Leon Uris’ Battle Cry is the product of an era in which patriotism and service to one’s country were the highest ideals. World War II was, after all, the “good war,” a fight for survival against an ideology diametrically opposed to the principles of Democracy. Published in 1953, Battle Cry rode the same heady wave that made other war stories, such as James Jones’ From Here to Eternity, so popular. Uris’ war opus is equal parts Marine rouser and combat-chronicle-cum-soap opera. As such, it helped establish a literary paradigm that Hollywood would mine exhaustively for decades, supplying a stream of movie scripts that post-war audiences devoured with an eagerness matched only by the Western.

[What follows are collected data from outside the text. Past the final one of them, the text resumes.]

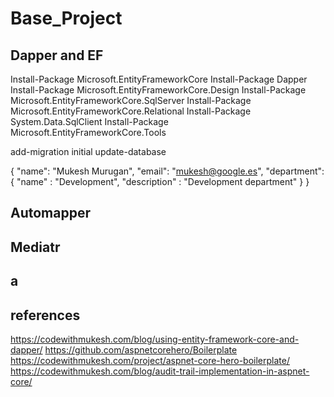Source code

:# Base_Project

## Dapper and EF

Install-Package Microsoft.EntityFrameworkCore
Install-Package Dapper
Install-Package Microsoft.EntityFrameworkCore.Design
Install-Package Microsoft.EntityFrameworkCore.SqlServer
Install-Package Microsoft.EntityFrameworkCore.Relational
Install-Package System.Data.SqlClient
Install-Package Microsoft.EntityFrameworkCore.Tools

add-migration initial
update-database

{
    "name": "Mukesh Murugan",
    "email": "mukesh@google.es",
    "department": {
        "name" : "Development",
        "description" : "Development department"
    }
}


## Automapper

## Mediatr

## a

## references
https://codewithmukesh.com/blog/using-entity-framework-core-and-dapper/
https://github.com/aspnetcorehero/Boilerplate
https://codewithmukesh.com/project/aspnet-core-hero-boilerplate/
https://codewithmukesh.com/blog/audit-trail-implementation-in-aspnet-core/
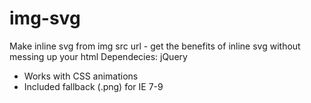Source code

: # img-svg
Make inline svg from img src url - get the benefits of inline svg without messing up your html
Dependecies: jQuery

* Works with CSS animations
* Included fallback (.png) for IE 7-9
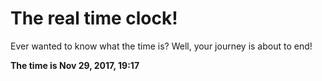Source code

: # The real time clock!

Ever wanted to know what the time is? Well, your journey is about to end!

**The time is Nov 29, 2017, 19:17**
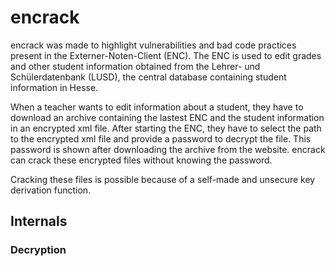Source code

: # encrack
encrack was made to highlight vulnerabilities and bad code practices present in the Externer-Noten-Client (ENC). The ENC is used to edit grades and other student information obtained from the Lehrer- und Schülerdatenbank (LUSD), the central database containing student information in Hesse.

When a teacher wants to edit information about a student, they have to download an archive containing the lastest ENC and the student information in an encrypted xml file. After starting the ENC, they have to select the path to the encrypted xml file and provide a password to decrypt the file. This password is shown after downloading the archive from the website. encrack can crack these encrypted files without knowing the password.

Cracking these files is possible because of a self-made and unsecure key derivation function.

## Internals
### Decryption
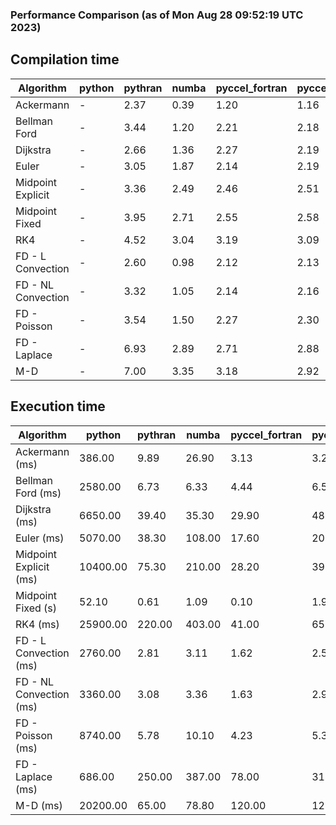 ### Performance Comparison (as of Mon Aug 28 09:52:19 UTC 2023)
## Compilation time
Algorithm                 | python                    | pythran                   | numba                     | pyccel_fortran            | pyccel_c                 
------------------------- | ------------------------- | ------------------------- | ------------------------- | ------------------------- | -------------------------
Ackermann                 | -                         | 2.37                      | 0.39                      | 1.20                      | 1.16                     
Bellman Ford              | -                         | 3.44                      | 1.20                      | 2.21                      | 2.18                     
Dijkstra                  | -                         | 2.66                      | 1.36                      | 2.27                      | 2.19                     
Euler                     | -                         | 3.05                      | 1.87                      | 2.14                      | 2.19                     
Midpoint Explicit         | -                         | 3.36                      | 2.49                      | 2.46                      | 2.51                     
Midpoint Fixed            | -                         | 3.95                      | 2.71                      | 2.55                      | 2.58                     
RK4                       | -                         | 4.52                      | 3.04                      | 3.19                      | 3.09                     
FD - L Convection         | -                         | 2.60                      | 0.98                      | 2.12                      | 2.13                     
FD - NL Convection        | -                         | 3.32                      | 1.05                      | 2.14                      | 2.16                     
FD - Poisson              | -                         | 3.54                      | 1.50                      | 2.27                      | 2.30                     
FD - Laplace              | -                         | 6.93                      | 2.89                      | 2.71                      | 2.88                     
M-D                       | -                         | 7.00                      | 3.35                      | 3.18                      | 2.92                     

## Execution time
Algorithm                 | python                    | pythran                   | numba                     | pyccel_fortran            | pyccel_c                 
------------------------- | ------------------------- | ------------------------- | ------------------------- | ------------------------- | -------------------------
Ackermann (ms)            | 386.00                    | 9.89                      | 26.90                     | 3.13                      | 3.23                     
Bellman Ford (ms)         | 2580.00                   | 6.73                      | 6.33                      | 4.44                      | 6.59                     
Dijkstra (ms)             | 6650.00                   | 39.40                     | 35.30                     | 29.90                     | 48.10                    
Euler (ms)                | 5070.00                   | 38.30                     | 108.00                    | 17.60                     | 200.00                   
Midpoint Explicit (ms)    | 10400.00                  | 75.30                     | 210.00                    | 28.20                     | 395.00                   
Midpoint Fixed (s)        | 52.10                     | 0.61                      | 1.09                      | 0.10                      | 1.96                     
RK4 (ms)                  | 25900.00                  | 220.00                    | 403.00                    | 41.00                     | 658.00                   
FD - L Convection (ms)    | 2760.00                   | 2.81                      | 3.11                      | 1.62                      | 2.54                     
FD - NL Convection (ms)   | 3360.00                   | 3.08                      | 3.36                      | 1.63                      | 2.98                     
FD - Poisson (ms)         | 8740.00                   | 5.78                      | 10.10                     | 4.23                      | 5.30                     
FD - Laplace (ms)         | 686.00                    | 250.00                    | 387.00                    | 78.00                     | 316.00                   
M-D (ms)                  | 20200.00                  | 65.00                     | 78.80                     | 120.00                    | 121.00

Though melodramatic by today’s standards, Battle Cry is a seminal work that helped create a new tradition in the annals of the American novel.
Battle Cry follows the combat exploits and the “lives and loves” of the men of the Marine 6th Regiment, a venerable unit that first won renown during World War I at the battle of Belleau Wood. The regiment’s 2nd battalion is led by a tough but well-liked Colonel named Sam Huxley. Uris’ cast of characters is comprised of a classic American ethnic mix including a Navajo Indian, a Mexican-American from San Antonio, an Italian-American, a “Swede” and many others. There’s even a tough Sergeant named “Mac” (which tempts one to think “genre stereotype” until you realize that this book helped create the stereotype). The story follows the group from
boot camp through some of the fiercest fighting in the war’s Pacific theater. The group joins the Marines in 1942 and, after completing their training, they quickly become frustrated by a string of non-combat postings. As the Marines wait their turn, the story examines the war’s impact on their personal lives. Andy Hookens, adopting a “live for the moment” philosophy, has an affair with Pat, a widow from New Zealand. Young Danny Forrester cheats on his fiancée Kathy with the wife of an officer. Marion Hotchkiss, the unit’s reigning “intellectual,” becomes involved with a young woman named Rae who turns out to be a “bar girl.”
The battalion swings into action in 1944 as the brutal struggle in the Pacific heats up. The story alternates between personalizing moments of human interest and bloody battle scenes as the regiment finds itself in the thick of the action in some of the Pacific war’s bloodiest conflicts, including Guadalcanal, Tarawa and Saipan. As with any war story, there is pathos and a powerful feeling of loss. Colonel Huxley’s death in the early stages of the battle of Saipan is a sad irony in that it was Huxley who lobbied hard for his unit to take a lead role in the invasion. Uris effectively leverages the war’s terrible emotional cost. We are privy to a letter written by Huxley to his wife who feels, as she reads it, as though she’ll never see her husband again. “Our die is cast and for the while we must get our bits of happiness when they are doled out to us. I am not sorry for the life I have chosen, only for the misery I have caused you” (Uris, 651). She finds out all too soon that the die has indeed been cast for her husband.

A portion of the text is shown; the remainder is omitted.